** Source data **

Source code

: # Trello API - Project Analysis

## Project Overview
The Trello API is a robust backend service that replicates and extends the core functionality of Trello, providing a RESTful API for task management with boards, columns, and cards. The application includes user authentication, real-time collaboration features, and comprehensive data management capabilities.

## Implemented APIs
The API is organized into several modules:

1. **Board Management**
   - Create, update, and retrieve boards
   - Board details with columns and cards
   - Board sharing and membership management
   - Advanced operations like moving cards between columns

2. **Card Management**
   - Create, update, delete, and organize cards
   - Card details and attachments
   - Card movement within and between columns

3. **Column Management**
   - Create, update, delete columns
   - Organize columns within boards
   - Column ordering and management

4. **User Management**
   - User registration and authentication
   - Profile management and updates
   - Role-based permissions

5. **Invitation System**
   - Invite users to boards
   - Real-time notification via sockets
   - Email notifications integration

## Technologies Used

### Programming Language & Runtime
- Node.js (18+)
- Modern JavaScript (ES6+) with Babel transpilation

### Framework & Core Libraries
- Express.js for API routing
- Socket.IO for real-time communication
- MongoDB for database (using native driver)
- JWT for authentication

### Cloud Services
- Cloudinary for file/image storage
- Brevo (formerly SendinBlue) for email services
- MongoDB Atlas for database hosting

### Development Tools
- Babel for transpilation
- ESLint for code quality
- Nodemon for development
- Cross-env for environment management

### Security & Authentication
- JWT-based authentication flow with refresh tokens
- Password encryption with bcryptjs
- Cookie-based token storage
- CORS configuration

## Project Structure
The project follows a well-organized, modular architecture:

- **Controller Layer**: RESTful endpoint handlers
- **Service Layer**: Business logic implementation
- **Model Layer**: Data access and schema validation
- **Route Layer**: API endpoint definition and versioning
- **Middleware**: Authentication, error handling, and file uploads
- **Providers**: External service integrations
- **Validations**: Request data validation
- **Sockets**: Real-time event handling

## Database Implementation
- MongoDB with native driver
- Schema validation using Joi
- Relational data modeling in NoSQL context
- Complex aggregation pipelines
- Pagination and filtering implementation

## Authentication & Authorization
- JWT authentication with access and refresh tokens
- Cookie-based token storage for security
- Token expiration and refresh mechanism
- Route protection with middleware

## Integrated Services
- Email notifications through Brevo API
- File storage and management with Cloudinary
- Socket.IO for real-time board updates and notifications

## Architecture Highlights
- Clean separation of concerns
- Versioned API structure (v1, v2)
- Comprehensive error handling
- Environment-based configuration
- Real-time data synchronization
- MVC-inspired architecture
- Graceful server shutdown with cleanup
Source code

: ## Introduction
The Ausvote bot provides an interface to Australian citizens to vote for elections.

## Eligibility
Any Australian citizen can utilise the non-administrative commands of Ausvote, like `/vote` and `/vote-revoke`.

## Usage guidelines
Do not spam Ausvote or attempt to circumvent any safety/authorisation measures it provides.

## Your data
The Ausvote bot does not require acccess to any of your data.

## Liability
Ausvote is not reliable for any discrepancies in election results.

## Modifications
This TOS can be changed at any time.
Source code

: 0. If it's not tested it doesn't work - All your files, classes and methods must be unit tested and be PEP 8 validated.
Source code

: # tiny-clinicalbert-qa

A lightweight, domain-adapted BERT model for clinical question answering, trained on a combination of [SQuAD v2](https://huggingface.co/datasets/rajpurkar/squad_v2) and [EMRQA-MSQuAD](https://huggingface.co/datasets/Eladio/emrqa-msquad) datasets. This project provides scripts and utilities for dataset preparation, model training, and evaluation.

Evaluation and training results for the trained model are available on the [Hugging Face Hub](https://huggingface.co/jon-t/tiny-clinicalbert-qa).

** What the exercise asks **
Take the data above and return it exactly.

** Answer below **
Source code

: # Trello API - Project Analysis

## Project Overview
The Trello API is a robust backend service that replicates and extends the core functionality of Trello, providing a RESTful API for task management with boards, columns, and cards. The application includes user authentication, real-time collaboration features, and comprehensive data management capabilities.

## Implemented APIs
The API is organized into several modules:

1. **Board Management**
   - Create, update, and retrieve boards
   - Board details with columns and cards
   - Board sharing and membership management
   - Advanced operations like moving cards between columns

2. **Card Management**
   - Create, update, delete, and organize cards
   - Card details and attachments
   - Card movement within and between columns

3. **Column Management**
   - Create, update, delete columns
   - Organize columns within boards
   - Column ordering and management

4. **User Management**
   - User registration and authentication
   - Profile management and updates
   - Role-based permissions

5. **Invitation System**
   - Invite users to boards
   - Real-time notification via sockets
   - Email notifications integration

## Technologies Used

### Programming Language & Runtime
- Node.js (18+)
- Modern JavaScript (ES6+) with Babel transpilation

### Framework & Core Libraries
- Express.js for API routing
- Socket.IO for real-time communication
- MongoDB for database (using native driver)
- JWT for authentication

### Cloud Services
- Cloudinary for file/image storage
- Brevo (formerly SendinBlue) for email services
- MongoDB Atlas for database hosting

### Development Tools
- Babel for transpilation
- ESLint for code quality
- Nodemon for development
- Cross-env for environment management

### Security & Authentication
- JWT-based authentication flow with refresh tokens
- Password encryption with bcryptjs
- Cookie-based token storage
- CORS configuration

## Project Structure
The project follows a well-organized, modular architecture:

- **Controller Layer**: RESTful endpoint handlers
- **Service Layer**: Business logic implementation
- **Model Layer**: Data access and schema validation
- **Route Layer**: API endpoint definition and versioning
- **Middleware**: Authentication, error handling, and file uploads
- **Providers**: External service integrations
- **Validations**: Request data validation
- **Sockets**: Real-time event handling

## Database Implementation
- MongoDB with native driver
- Schema validation using Joi
- Relational data modeling in NoSQL context
- Complex aggregation pipelines
- Pagination and filtering implementation

## Authentication & Authorization
- JWT authentication with access and refresh tokens
- Cookie-based token storage for security
- Token expiration and refresh mechanism
- Route protection with middleware

## Integrated Services
- Email notifications through Brevo API
- File storage and management with Cloudinary
- Socket.IO for real-time board updates and notifications

## Architecture Highlights
- Clean separation of concerns
- Versioned API structure (v1, v2)
- Comprehensive error handling
- Environment-based configuration
- Real-time data synchronization
- MVC-inspired architecture
- Graceful server shutdown with cleanup
Source code

: ## Introduction
The Ausvote bot provides an interface to Australian citizens to vote for elections.

## Eligibility
Any Australian citizen can utilise the non-administrative commands of Ausvote, like `/vote` and `/vote-revoke`.

## Usage guidelines
Do not spam Ausvote or attempt to circumvent any safety/authorisation measures it provides.

## Your data
The Ausvote bot does not require acccess to any of your data.

## Liability
Ausvote is not reliable for any discrepancies in election results.

## Modifications
This TOS can be changed at any time.
Source code

: 0. If it's not tested it doesn't work - All your files, classes and methods must be unit tested and be PEP 8 validated.
Source code

: # tiny-clinicalbert-qa

A lightweight, domain-adapted BERT model for clinical question answering, trained on a combination of [SQuAD v2](https://huggingface.co/datasets/rajpurkar/squad_v2) and [EMRQA-MSQuAD](https://huggingface.co/datasets/Eladio/emrqa-msquad) datasets. This project provides scripts and utilities for dataset preparation, model training, and evaluation.

Evaluation and training results for the trained model are available on the [Hugging Face Hub](https://huggingface.co/jon-t/tiny-clinicalbert-qa).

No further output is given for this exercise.